This guide shows how to test a DRF API two ways. First, automated tests written in Python using DRF’s APITestCase and APIClient, which run without a live server and catch regressions on every commit. Second, exercising the running endpoints with an API client, which is how you explore behavior and verify the real service. Both matter, and they catch different problems.

Set up the project and test environment

Start with an isolated environment so test dependencies stay separate from the rest of your system:

python -m venv venv
source venv/bin/activate
pip install django djangorestframework coverage

A DRF project tests like any Django project. By convention, tests live in a tests.py file inside each app, or in a tests/ package if you have many. Django’s test runner discovers any class that subclasses a TestCase variant and any method whose name starts with test_.

The key choice is which base class to use. Plain unittest.TestCase has no database. Django’s TestCase wraps each test in a transaction and rolls it back, so tests do not pollute each other. DRF’s APITestCase extends Django’s TestCase and swaps in DRF’s APIClient, which understands DRF authentication and content types. For API work, use APITestCase.

One more class is worth knowing. TransactionTestCase does not wrap tests in a transaction, which you need when the code under test manages transactions itself or relies on database features that a wrapping transaction would hide. It is slower because it truncates tables between tests instead of rolling back, so reach for it only when TestCase genuinely cannot model the behavior. For the large majority of endpoint tests, APITestCase is the right and fastest choice.

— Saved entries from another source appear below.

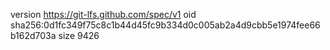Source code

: version https://git-lfs.github.com/spec/v1
oid sha256:0d1fc349f75c8c1b44d45fc9b334d0c005ab2a4d9cbb5e1974fee66b162d703a
size 9426

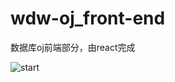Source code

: # wdw-oj_front-end
数据库oj前端部分，由react完成

![start](C:\Users\17392\Desktop\杂文件—工程\OJ_front-end\assets\start.gif)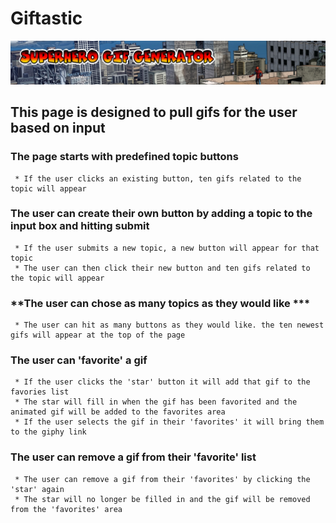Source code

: # Giftastic

![Harry Potter Trivia Game](./assets/images/SuperheroGIFGeneratorBanner.png)

## **This page is designed to pull gifs for the user based on input**

### **The page starts with predefined topic buttons**
     * If the user clicks an existing button, ten gifs related to the topic will appear
### **The user can create their own button by adding a topic to the input box and hitting submit**
     * If the user submits a new topic, a new button will appear for that topic
     * The user can then click their new button and ten gifs related to the topic will appear
### **The user can chose as many topics as they would like ***
     * The user can hit as many buttons as they would like. the ten newest gifs will appear at the top of the page
### **The user can 'favorite' a gif**
     * If the user clicks the 'star' button it will add that gif to the favories list
     * The star will fill in when the gif has been favorited and the animated gif will be added to the favorites area
     * If the user selects the gif in their 'favorites' it will bring them to the giphy link
### **The user can remove a gif from their 'favorite' list**
     * The user can remove a gif from their 'favorites' by clicking the 'star' again
     * The star will no longer be filled in and the gif will be removed from the 'favorites' area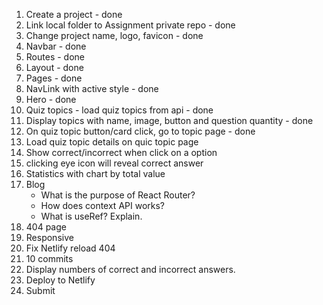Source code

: 1. Create a project - done
2. Link local folder to Assignment private repo - done
3. Change project name, logo, favicon - done
4. Navbar - done
5. Routes - done
6. Layout - done
7. Pages - done
8. NavLink with active style - done
9. Hero - done
10. Quiz topics - load quiz topics from api - done
11. Display topics with name, image, button and question quantity - done
12. On quiz topic button/card click, go to topic page - done
13. Load quiz topic details on quic topic page
14. Show correct/incorrect when click on a option
15. clicking eye icon will reveal correct answer
16. Statistics with chart by total value
17. Blog
    - What is the purpose of React Router?
    - How does context API works?
    - What is useRef? Explain.
18. 404 page
19. Responsive
20. Fix Netlify reload 404
21. 10 commits
22. Display numbers of correct and incorrect answers.
23. Deploy to Netlify
24. Submit
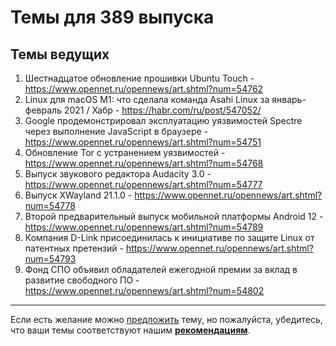 # Темы для 389 выпуска

## Темы ведущих

1. Шестнадцатое обновление прошивки Ubuntu Touch - https://www.opennet.ru/opennews/art.shtml?num=54762
1. Linux для macOS M1: что сделала команда Asahi Linux за январь-февраль 2021 / Хабр - https://habr.com/ru/post/547052/
1. Google продемонстрировал эксплуатацию уязвимостей Spectre через выполнение JavaScript в браузере - https://www.opennet.ru/opennews/art.shtml?num=54751
1. Обновление Tor с устранением уязвимостей - https://www.opennet.ru/opennews/art.shtml?num=54768
1. Выпуск звукового редактора Audacity 3.0 - https://www.opennet.ru/opennews/art.shtml?num=54777
1. Выпуск XWayland 21.1.0 - https://www.opennet.ru/opennews/art.shtml?num=54778
1. Второй предварительный выпуск мобильной платформы Android 12 - https://www.opennet.ru/opennews/art.shtml?num=54789
1. Компания D-Link присоединилась к инициативе по защите Linux от патентных претензий - https://www.opennet.ru/opennews/art.shtml?num=54793
1. Фонд СПО объявил обладателей ежегодной премии за вклад в развитие свободного ПО - https://www.opennet.ru/opennews/art.shtml?num=54802

---

Если есть желание можно [предложить](themes_from_listeners.md) тему, но пожалуйста, убедитесь, что ваши темы соответствуют нашим **[рекомендациям](Recommendations_for_the_proposed_topics.md)**.

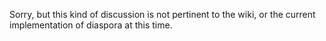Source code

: Sorry, but this kind of discussion is not pertinent to the wiki, or the current implementation of diaspora at this time. 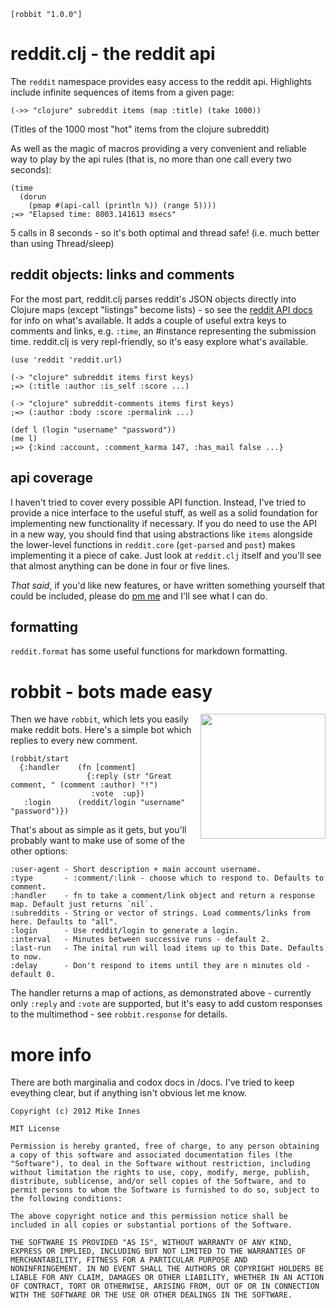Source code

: `[robbit "1.0.0"]`

# reddit.clj - the reddit api

The `reddit` namespace provides easy access to the reddit api. Highlights include infinite sequences of items from a given page:

    (->> "clojure" subreddit items (map :title) (take 1000))

(Titles of the 1000 most "hot" items from the clojure subreddit)

As well as the magic of macros providing a very convenient and reliable way to play by the api rules (that is, no more than one call every two seconds):

    (time
      (dorun
        (pmap #(api-call (println %)) (range 5))))
    ;=> "Elapsed time: 8003.141613 msecs"

5 calls in 8 seconds - so it's both optimal and thread safe! (i.e. much better than using Thread/sleep)

## reddit objects: links and comments

For the most part, reddit.clj parses reddit's JSON objects directly into Clojure maps (except "listings" become lists) - so see the [reddit API docs](https://github.com/reddit/reddit/wiki/API) for info on what's available. It adds a couple of useful extra keys to comments and links, e.g. `:time`, an #instance representing the submission time. reddit.clj is very repl-friendly, so it's easy explore what's available.

    (use 'reddit 'reddit.url)

    (-> "clojure" subreddit items first keys)
    ;=> (:title :author :is_self :score ...)

    (-> "clojure" subreddit-comments items first keys)
    ;=> (:author :body :score :permalink ...)

    (def l (login "username" "password"))
    (me l)
    ;=> {:kind :account, :comment_karma 147, :has_mail false ...}

## api coverage

I haven't tried to cover every possible API function. Instead, I've tried to provide a nice interface to the useful stuff, as well as a solid foundation for implementing new functionality if necessary. If you do need to use the API in a new way, you should find that using abstractions like `items` alongside the lower-level functions in `reddit.core` (`get-parsed` and `post`) makes implementing it a piece of cake. Just look at `reddit.clj` itself and you'll see that almost anything can be done in four or five lines.

*That said*, if you'd like new features, or have written something yourself that could be included, please do [pm me](http://www.reddit.com/message/compose/?to=one_more_minute) and I'll see what I can do.

## formatting

`reddit.format` has some useful functions for markdown formatting.

# robbit - bots made easy

<img src="http://i.imgur.com/l5K9A.jpg" width="200" align="right" margin="10px" />

Then we have `robbit`, which lets you easily make reddit bots. Here's a simple bot which replies to every new comment.

    (robbit/start
      {:handler    (fn [comment]
                     {:reply (str "Great comment, " (comment :author) "!")
                      :vote  :up})
       :login      (reddit/login "username" "password")})

That's about as simple as it gets, but you'll probably want to make use of some of the other options:

    :user-agent - Short description + main account username.
    :type       - :comment/:link - choose which to respond to. Defaults to comment.
    :handler    - fn to take a comment/link object and return a response map. Default just returns `nil`.
    :subreddits - String or vector of strings. Load comments/links from here. Defaults to "all".
    :login      - Use reddit/login to generate a login.
    :interval   - Minutes between successive runs - default 2.
    :last-run   - The inital run will load items up to this Date. Defaults to now.
    :delay      - Don't respond to items until they are n minutes old - default 0.

The handler returns a map of actions, as demonstrated above - currently only `:reply` and `:vote` are supported, but it's easy to add custom responses to the multimethod - see `robbit.response` for details.

# more info

There are both marginalia and codox docs in /docs. I've tried to keep eveything clear, but if anything isn't obvious let me know.

    Copyright (c) 2012 Mike Innes
    
    MIT License
    
    Permission is hereby granted, free of charge, to any person obtaining
    a copy of this software and associated documentation files (the
    "Software"), to deal in the Software without restriction, including
    without limitation the rights to use, copy, modify, merge, publish,
    distribute, sublicense, and/or sell copies of the Software, and to
    permit persons to whom the Software is furnished to do so, subject to
    the following conditions:
    
    The above copyright notice and this permission notice shall be
    included in all copies or substantial portions of the Software.
    
    THE SOFTWARE IS PROVIDED "AS IS", WITHOUT WARRANTY OF ANY KIND,
    EXPRESS OR IMPLIED, INCLUDING BUT NOT LIMITED TO THE WARRANTIES OF
    MERCHANTABILITY, FITNESS FOR A PARTICULAR PURPOSE AND
    NONINFRINGEMENT. IN NO EVENT SHALL THE AUTHORS OR COPYRIGHT HOLDERS BE
    LIABLE FOR ANY CLAIM, DAMAGES OR OTHER LIABILITY, WHETHER IN AN ACTION
    OF CONTRACT, TORT OR OTHERWISE, ARISING FROM, OUT OF OR IN CONNECTION
    WITH THE SOFTWARE OR THE USE OR OTHER DEALINGS IN THE SOFTWARE.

It also helps to think about test data early. Use a setUp method to create the rows each test in a class needs, or setUpTestData if the data is read-only and can be shared across the class for speed. For larger projects, a factory library such as factory_boy generates valid model instances without you spelling out every field, which keeps tests short and resilient when a model gains a new required field.

Test serializers as units

Serializers do validation and convert between model instances and JSON. They are small and pure, which makes them ideal for fast unit tests that do not touch endpoints.

Suppose you have an Article model and an ArticleSerializer. A unit test checks that valid data passes and invalid data fails:

from django.test import TestCase
from articles.serializers import ArticleSerializer


class ArticleSerializerTests(TestCase):

    def test_valid_data_passes(self):
        data = {"title": "Caching strategies", "body": "Use ETags."}
        serializer = ArticleSerializer(data=data)
        self.assertTrue(serializer.is_valid())

    def test_missing_title_fails(self):
        data = {"body": "No title here."}
        serializer = ArticleSerializer(data=data)
        self.assertFalse(serializer.is_valid())
        self.assertIn("title", serializer.errors)

These tests run in milliseconds because there is no HTTP and no view. They tell you the validation rules are correct before you even consider the endpoint. This unit-level coverage is the base of the testing pyramid described in what automated testing is.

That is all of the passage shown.